- [THE DATA]:
※ ※ ※

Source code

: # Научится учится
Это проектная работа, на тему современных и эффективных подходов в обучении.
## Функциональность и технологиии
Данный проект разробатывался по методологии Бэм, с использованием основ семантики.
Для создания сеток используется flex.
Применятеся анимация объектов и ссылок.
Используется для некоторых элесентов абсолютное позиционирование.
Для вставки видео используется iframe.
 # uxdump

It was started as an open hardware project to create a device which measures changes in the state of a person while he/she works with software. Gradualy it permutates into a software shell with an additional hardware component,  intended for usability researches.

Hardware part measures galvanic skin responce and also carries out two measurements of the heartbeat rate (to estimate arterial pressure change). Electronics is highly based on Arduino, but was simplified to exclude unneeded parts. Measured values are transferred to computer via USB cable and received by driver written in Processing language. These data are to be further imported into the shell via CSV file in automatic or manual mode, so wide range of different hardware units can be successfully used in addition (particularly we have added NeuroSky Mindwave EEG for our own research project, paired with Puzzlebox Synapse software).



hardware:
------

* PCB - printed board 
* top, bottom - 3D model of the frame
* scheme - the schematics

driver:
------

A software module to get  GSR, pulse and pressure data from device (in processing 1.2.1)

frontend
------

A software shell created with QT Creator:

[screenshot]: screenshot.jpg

※ ※ ※

- [REQUIRED ACTION]:
Could you copy out every line in the listing where the word "device" appears?

- [RESULT OF THE EXERCISE]:
It was started as an open hardware project to create a device which measures changes in the state of a person while he/she works with software. Gradualy it permutates into a software shell with an additional hardware component,  intended for usability researches.
A software module to get  GSR, pulse and pressure data from device (in processing 1.2.1)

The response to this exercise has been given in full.